* _Task prompt_:
Repeat the listing below in full, exactly as it stands.
----------------------------------------
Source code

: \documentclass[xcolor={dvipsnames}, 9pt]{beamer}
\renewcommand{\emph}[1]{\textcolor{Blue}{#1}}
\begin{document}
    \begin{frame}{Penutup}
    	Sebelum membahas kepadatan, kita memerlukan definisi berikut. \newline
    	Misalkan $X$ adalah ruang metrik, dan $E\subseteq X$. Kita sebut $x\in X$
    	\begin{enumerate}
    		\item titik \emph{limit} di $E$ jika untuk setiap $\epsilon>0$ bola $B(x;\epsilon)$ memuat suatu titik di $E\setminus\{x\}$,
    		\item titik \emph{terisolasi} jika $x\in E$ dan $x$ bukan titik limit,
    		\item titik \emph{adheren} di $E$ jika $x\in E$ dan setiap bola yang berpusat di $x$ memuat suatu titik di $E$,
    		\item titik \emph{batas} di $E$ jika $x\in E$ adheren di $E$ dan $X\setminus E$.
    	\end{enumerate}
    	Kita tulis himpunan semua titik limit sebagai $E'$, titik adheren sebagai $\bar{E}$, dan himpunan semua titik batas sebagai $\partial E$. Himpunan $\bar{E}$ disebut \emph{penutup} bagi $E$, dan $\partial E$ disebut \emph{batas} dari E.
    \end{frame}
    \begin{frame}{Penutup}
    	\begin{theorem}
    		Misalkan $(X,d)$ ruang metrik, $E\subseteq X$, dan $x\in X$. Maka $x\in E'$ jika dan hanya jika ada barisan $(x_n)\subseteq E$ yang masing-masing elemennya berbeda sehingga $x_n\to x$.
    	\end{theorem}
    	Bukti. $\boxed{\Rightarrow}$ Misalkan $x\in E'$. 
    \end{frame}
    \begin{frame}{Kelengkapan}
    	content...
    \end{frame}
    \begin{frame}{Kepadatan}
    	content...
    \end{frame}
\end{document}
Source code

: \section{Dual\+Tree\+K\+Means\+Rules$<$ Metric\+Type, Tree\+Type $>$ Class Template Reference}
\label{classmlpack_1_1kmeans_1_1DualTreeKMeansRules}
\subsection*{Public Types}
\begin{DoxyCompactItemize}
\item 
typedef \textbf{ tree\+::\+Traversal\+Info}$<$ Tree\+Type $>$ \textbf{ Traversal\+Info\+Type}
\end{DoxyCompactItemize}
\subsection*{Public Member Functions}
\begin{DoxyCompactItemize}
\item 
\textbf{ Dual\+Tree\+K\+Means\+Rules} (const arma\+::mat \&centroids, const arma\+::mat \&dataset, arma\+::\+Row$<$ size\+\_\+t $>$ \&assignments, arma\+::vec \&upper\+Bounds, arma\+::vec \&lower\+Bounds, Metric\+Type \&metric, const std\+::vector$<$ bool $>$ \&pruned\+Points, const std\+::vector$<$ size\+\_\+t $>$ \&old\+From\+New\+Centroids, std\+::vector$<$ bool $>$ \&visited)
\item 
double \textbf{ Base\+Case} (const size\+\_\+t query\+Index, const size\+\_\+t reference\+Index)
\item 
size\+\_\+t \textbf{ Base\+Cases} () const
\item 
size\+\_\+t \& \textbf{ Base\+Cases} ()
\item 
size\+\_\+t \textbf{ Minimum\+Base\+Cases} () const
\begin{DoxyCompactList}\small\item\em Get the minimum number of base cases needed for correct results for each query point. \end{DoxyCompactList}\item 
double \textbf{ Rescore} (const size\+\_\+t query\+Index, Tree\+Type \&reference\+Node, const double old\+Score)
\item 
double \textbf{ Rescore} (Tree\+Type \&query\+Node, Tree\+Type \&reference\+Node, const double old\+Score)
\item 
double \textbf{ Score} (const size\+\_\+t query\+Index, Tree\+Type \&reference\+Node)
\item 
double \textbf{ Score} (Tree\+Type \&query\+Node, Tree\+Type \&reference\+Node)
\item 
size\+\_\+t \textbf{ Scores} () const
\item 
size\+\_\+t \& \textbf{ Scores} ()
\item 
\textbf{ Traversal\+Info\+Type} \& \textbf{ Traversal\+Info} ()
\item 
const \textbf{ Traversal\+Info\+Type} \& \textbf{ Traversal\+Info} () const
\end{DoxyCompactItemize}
----------------------------------------
* _Written solution_:
Source code

: \documentclass[xcolor={dvipsnames}, 9pt]{beamer}
\renewcommand{\emph}[1]{\textcolor{Blue}{#1}}
\begin{document}
    \begin{frame}{Penutup}
    	Sebelum membahas kepadatan, kita memerlukan definisi berikut. \newline
    	Misalkan $X$ adalah ruang metrik, dan $E\subseteq X$. Kita sebut $x\in X$
    	\begin{enumerate}
    		\item titik \emph{limit} di $E$ jika untuk setiap $\epsilon>0$ bola $B(x;\epsilon)$ memuat suatu titik di $E\setminus\{x\}$,
    		\item titik \emph{terisolasi} jika $x\in E$ dan $x$ bukan titik limit,
    		\item titik \emph{adheren} di $E$ jika $x\in E$ dan setiap bola yang berpusat di $x$ memuat suatu titik di $E$,
    		\item titik \emph{batas} di $E$ jika $x\in E$ adheren di $E$ dan $X\setminus E$.
    	\end{enumerate}
    	Kita tulis himpunan semua titik limit sebagai $E'$, titik adheren sebagai $\bar{E}$, dan himpunan semua titik batas sebagai $\partial E$. Himpunan $\bar{E}$ disebut \emph{penutup} bagi $E$, dan $\partial E$ disebut \emph{batas} dari E.
    \end{frame}
    \begin{frame}{Penutup}
    	\begin{theorem}
    		Misalkan $(X,d)$ ruang metrik, $E\subseteq X$, dan $x\in X$. Maka $x\in E'$ jika dan hanya jika ada barisan $(x_n)\subseteq E$ yang masing-masing elemennya berbeda sehingga $x_n\to x$.
    	\end{theorem}
    	Bukti. $\boxed{\Rightarrow}$ Misalkan $x\in E'$. 
    \end{frame}
    \begin{frame}{Kelengkapan}
    	content...
    \end{frame}
    \begin{frame}{Kepadatan}
    	content...
    \end{frame}
\end{document}
Source code

: \section{Dual\+Tree\+K\+Means\+Rules$<$ Metric\+Type, Tree\+Type $>$ Class Template Reference}
\label{classmlpack_1_1kmeans_1_1DualTreeKMeansRules}
\subsection*{Public Types}
\begin{DoxyCompactItemize}
\item 
typedef \textbf{ tree\+::\+Traversal\+Info}$<$ Tree\+Type $>$ \textbf{ Traversal\+Info\+Type}
\end{DoxyCompactItemize}
\subsection*{Public Member Functions}
\begin{DoxyCompactItemize}
\item 
\textbf{ Dual\+Tree\+K\+Means\+Rules} (const arma\+::mat \&centroids, const arma\+::mat \&dataset, arma\+::\+Row$<$ size\+\_\+t $>$ \&assignments, arma\+::vec \&upper\+Bounds, arma\+::vec \&lower\+Bounds, Metric\+Type \&metric, const std\+::vector$<$ bool $>$ \&pruned\+Points, const std\+::vector$<$ size\+\_\+t $>$ \&old\+From\+New\+Centroids, std\+::vector$<$ bool $>$ \&visited)
\item 
double \textbf{ Base\+Case} (const size\+\_\+t query\+Index, const size\+\_\+t reference\+Index)
\item 
size\+\_\+t \textbf{ Base\+Cases} () const
\item 
size\+\_\+t \& \textbf{ Base\+Cases} ()
\item 
size\+\_\+t \textbf{ Minimum\+Base\+Cases} () const
\begin{DoxyCompactList}\small\item\em Get the minimum number of base cases needed for correct results for each query point. \end{DoxyCompactList}\item 
double \textbf{ Rescore} (const size\+\_\+t query\+Index, Tree\+Type \&reference\+Node, const double old\+Score)
\item 
double \textbf{ Rescore} (Tree\+Type \&query\+Node, Tree\+Type \&reference\+Node, const double old\+Score)
\item 
double \textbf{ Score} (const size\+\_\+t query\+Index, Tree\+Type \&reference\+Node)
\item 
double \textbf{ Score} (Tree\+Type \&query\+Node, Tree\+Type \&reference\+Node)
\item 
size\+\_\+t \textbf{ Scores} () const
\item 
size\+\_\+t \& \textbf{ Scores} ()
\item 
\textbf{ Traversal\+Info\+Type} \& \textbf{ Traversal\+Info} ()
\item 
const \textbf{ Traversal\+Info\+Type} \& \textbf{ Traversal\+Info} () const
\end{DoxyCompactItemize}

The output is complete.